Intel-based systems are becoming more prevalent and much more powerful, and Intel is the hardware platform of choice for Windows NT. Therefore, it is anticipated that there will be more applications developed under NT running on Intel hardware than on any other platform.

As Intel CPUs gain in processor speed and capability, the clear advantage in remaining with any other hardware platform will lessen.

Data handling

Scada master stations have traditionally been built around a proprietary real-time, memory-resident database which was necessary for reliability and execution speed.

Although scada systems still require this type of real-time database for the storage of scanned data, the data-handling capability of today's systems has been extended dramatically.

The need to archive operational data so that they can be easily manipulated and retrieved has led many vendors to use commercial relational databases as the long-term repository for pipeline data. Some have provided this capability in the form of a bridge, allowing the user to specify which database is to be used.

Others have fully integrated one of the popular databases into their product to improve the performance of the system. In this type of application, it seems that most vendors have gravitated toward the use of Oracle or Sybase.

The archival of data in a relational form allows access by other applications outside the scada system. In this way, scada vendors are meeting the requirements of pipeline companies to use scada data in business applications outside the traditional gas-control environment (Fig. 2 [20134 bytes]).

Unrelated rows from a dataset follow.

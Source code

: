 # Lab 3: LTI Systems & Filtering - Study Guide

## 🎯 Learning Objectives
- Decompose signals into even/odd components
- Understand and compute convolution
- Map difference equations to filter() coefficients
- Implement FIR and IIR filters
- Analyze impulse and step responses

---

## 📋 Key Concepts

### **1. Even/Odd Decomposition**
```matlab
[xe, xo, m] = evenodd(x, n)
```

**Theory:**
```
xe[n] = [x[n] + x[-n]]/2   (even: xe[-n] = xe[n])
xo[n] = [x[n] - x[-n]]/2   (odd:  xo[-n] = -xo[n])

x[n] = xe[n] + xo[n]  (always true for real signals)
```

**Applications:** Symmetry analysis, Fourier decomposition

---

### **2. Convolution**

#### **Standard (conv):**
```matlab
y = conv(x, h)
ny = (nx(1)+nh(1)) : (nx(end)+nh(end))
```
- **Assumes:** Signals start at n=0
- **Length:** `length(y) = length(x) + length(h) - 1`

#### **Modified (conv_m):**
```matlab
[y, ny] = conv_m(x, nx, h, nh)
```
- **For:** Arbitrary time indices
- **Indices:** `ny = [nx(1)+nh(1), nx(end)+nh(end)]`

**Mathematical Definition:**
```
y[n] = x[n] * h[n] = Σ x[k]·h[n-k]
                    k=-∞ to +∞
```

Some scada systems use a secondary relational database for this purpose. The primary database is used to provide advanced applications in the control-room environment. A data manager moves information from the primary database to the secondary database.

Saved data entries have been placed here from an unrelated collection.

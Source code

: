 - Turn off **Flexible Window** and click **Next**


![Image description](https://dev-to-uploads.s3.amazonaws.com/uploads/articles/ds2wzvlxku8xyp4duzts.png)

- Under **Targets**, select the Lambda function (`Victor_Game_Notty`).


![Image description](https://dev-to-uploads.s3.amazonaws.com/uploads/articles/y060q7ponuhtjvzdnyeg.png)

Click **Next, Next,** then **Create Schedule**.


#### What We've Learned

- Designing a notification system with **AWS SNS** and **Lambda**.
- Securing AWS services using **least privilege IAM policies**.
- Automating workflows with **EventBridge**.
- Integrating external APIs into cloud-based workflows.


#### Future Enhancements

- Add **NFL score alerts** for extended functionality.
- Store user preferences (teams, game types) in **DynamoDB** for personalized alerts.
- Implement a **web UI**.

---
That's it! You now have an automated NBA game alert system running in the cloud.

Some scada systems use a secondary relational database for this purpose and to protect the integrity of the primary database. The primary database contains historical measurement data and the results of advanced scada applications.

A data manager task within the scada system moves information from the primary database to the secondary database where it can be accessed by other business units and applications.

This structure provides a "fire wall" between the scada system data and external applications.

Passing of information to and from the scada system through relational databases also allows for a tighter integration between the scada system and third-party applications.

The presence of scada data in the relational database allows free access to this information for applications that are executing functions which run in real-time, such as leak detection, batch and composition tracking, and simulation modeling, to name a few.

Applications designed to reduce the operational data into an information stream to be used by other business units inside the corporation also have access to the data in as much detail as is required.

Applications can freely output the results of their calculations to tables with similar structures inside the relational database, thereby allowing the incorporation of this information within scada applications.

This free interchange of information allows the scada software to function more as an integrated environment rather than the niche application of years past.

Communications

Scada systems utilize primarily two types of communications:

  • The system communicates with RTUs in the field.

  • Scada software must also communicate the data to the controller through console graphics and also to field personnel via fax, pagers, corporate network, dial-in phone lines, etc. (Fig. 1 [33921 bytes]).

Future technology will provide access to scada information via intranets and the Internet.

Pipeline companies with interconnections have a need to exchange operational data. Currently, this requires either a direct link to another company's RTU or a custom host-to-host link. When secure data-interchange standards are developed, exchanging operational information via the Internet may become commonplace.

Communication with field devices can occur in many ways: microwave, cellular, satellite, leased line, etc. The trend has been to use multiple methods of communicating because each method will have a cost or performance advantage for a given installation. This trend will continue with the Internet providing one more means of communicating with field devices.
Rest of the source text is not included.